#### Available data

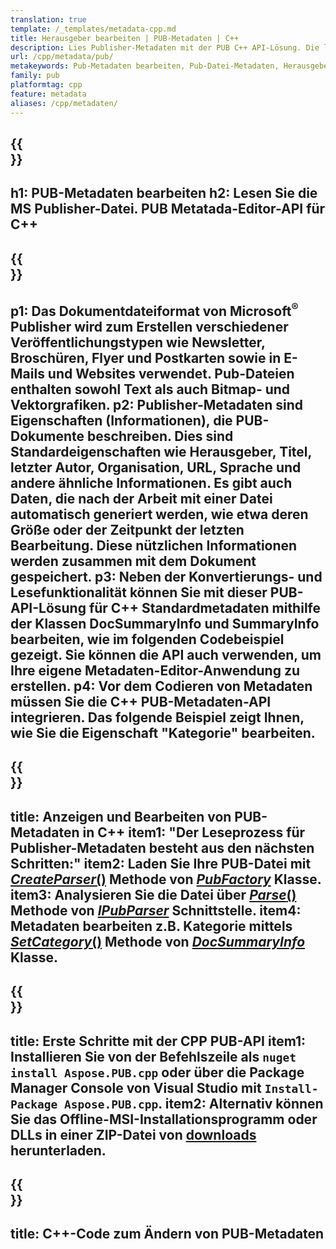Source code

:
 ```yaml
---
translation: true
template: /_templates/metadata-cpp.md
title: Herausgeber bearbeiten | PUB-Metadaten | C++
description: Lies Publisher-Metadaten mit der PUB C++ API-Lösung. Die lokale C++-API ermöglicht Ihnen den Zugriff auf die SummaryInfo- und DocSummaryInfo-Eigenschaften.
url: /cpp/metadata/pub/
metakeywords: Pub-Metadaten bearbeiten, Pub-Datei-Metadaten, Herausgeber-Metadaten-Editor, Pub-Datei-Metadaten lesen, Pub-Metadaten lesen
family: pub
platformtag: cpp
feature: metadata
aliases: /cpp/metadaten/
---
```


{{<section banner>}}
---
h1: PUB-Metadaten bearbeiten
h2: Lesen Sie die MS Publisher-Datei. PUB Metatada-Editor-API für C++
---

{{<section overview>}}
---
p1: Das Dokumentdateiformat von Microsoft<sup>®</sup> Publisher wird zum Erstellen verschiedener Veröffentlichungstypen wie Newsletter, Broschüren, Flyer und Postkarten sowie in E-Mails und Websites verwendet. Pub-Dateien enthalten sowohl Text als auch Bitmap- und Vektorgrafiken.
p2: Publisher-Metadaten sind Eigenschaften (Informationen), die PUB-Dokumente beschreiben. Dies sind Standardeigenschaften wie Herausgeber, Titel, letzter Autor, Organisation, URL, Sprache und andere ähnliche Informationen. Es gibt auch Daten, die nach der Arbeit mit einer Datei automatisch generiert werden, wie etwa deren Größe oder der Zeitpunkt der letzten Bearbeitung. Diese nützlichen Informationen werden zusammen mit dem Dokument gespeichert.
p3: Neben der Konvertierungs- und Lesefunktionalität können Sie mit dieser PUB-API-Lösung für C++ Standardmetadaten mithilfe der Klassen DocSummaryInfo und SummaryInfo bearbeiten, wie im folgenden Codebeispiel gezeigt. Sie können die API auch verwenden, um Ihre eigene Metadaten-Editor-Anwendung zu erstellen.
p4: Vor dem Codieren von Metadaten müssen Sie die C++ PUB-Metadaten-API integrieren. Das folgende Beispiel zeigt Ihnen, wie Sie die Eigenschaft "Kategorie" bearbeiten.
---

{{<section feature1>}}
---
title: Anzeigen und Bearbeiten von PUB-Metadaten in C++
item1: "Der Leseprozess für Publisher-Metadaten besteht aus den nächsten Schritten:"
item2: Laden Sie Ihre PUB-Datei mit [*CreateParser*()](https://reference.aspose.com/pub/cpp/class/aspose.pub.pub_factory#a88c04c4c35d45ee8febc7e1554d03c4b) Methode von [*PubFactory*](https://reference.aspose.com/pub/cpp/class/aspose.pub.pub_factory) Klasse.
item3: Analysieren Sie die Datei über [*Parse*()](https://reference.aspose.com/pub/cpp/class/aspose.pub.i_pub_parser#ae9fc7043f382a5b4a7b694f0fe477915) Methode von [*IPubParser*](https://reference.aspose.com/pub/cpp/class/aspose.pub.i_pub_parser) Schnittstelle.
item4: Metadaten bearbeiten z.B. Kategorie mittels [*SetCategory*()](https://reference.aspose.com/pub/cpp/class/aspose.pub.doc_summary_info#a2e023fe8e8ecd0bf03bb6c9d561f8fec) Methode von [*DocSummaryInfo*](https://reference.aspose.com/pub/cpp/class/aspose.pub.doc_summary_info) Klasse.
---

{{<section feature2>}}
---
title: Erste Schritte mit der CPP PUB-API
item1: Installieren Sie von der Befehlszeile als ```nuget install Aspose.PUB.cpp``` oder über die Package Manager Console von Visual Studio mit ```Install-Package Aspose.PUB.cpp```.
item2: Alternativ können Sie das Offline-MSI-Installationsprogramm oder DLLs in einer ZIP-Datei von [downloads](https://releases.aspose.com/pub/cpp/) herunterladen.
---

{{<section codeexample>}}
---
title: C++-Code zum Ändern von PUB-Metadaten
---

########
#### Available data

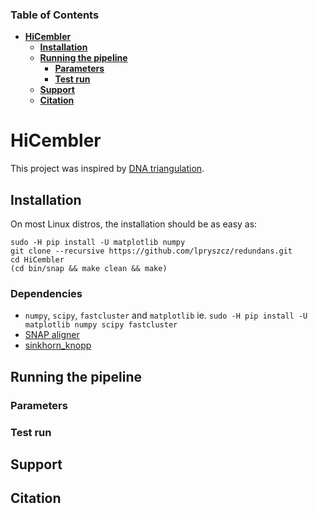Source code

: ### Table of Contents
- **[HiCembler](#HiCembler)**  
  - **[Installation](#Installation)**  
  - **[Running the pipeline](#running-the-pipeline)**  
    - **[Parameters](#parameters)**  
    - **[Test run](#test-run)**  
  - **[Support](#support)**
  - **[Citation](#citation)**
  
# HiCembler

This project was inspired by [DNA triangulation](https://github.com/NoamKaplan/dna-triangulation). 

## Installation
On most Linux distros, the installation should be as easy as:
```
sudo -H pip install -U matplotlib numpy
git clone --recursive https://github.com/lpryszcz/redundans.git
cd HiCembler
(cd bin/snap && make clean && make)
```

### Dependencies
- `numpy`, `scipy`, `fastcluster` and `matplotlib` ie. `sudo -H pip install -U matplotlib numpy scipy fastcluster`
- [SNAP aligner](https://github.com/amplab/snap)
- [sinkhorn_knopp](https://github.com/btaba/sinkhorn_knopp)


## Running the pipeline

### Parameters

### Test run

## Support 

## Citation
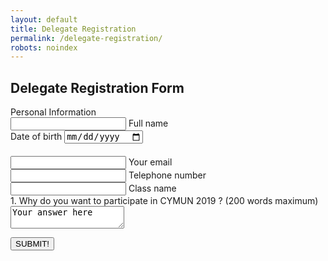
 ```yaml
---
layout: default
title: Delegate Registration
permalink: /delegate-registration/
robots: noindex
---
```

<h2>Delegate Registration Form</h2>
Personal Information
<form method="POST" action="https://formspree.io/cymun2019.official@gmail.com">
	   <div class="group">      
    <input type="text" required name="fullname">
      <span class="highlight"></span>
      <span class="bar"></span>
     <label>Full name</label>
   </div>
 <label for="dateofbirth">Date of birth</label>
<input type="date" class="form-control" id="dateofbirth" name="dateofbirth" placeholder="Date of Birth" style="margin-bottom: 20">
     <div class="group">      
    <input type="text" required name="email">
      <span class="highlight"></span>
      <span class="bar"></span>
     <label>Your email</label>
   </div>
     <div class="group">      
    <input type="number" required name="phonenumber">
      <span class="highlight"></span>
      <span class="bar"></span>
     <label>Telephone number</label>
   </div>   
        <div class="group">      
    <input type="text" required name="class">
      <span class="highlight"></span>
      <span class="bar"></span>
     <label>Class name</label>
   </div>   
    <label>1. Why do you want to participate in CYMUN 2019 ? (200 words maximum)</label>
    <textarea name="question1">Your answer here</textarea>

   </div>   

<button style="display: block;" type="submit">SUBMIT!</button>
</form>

########

* [Exercise details]: Each line containing the word "Ihnen" needs to be copied from the data above.

* [Response to this exercise]:
description: Lies Publisher-Metadaten mit der PUB C++ API-Lösung. Die lokale C++-API ermöglicht Ihnen den Zugriff auf die SummaryInfo- und DocSummaryInfo-Eigenschaften.
p4: Vor dem Codieren von Metadaten müssen Sie die C++ PUB-Metadaten-API integrieren. Das folgende Beispiel zeigt Ihnen, wie Sie die Eigenschaft "Kategorie" bearbeiten.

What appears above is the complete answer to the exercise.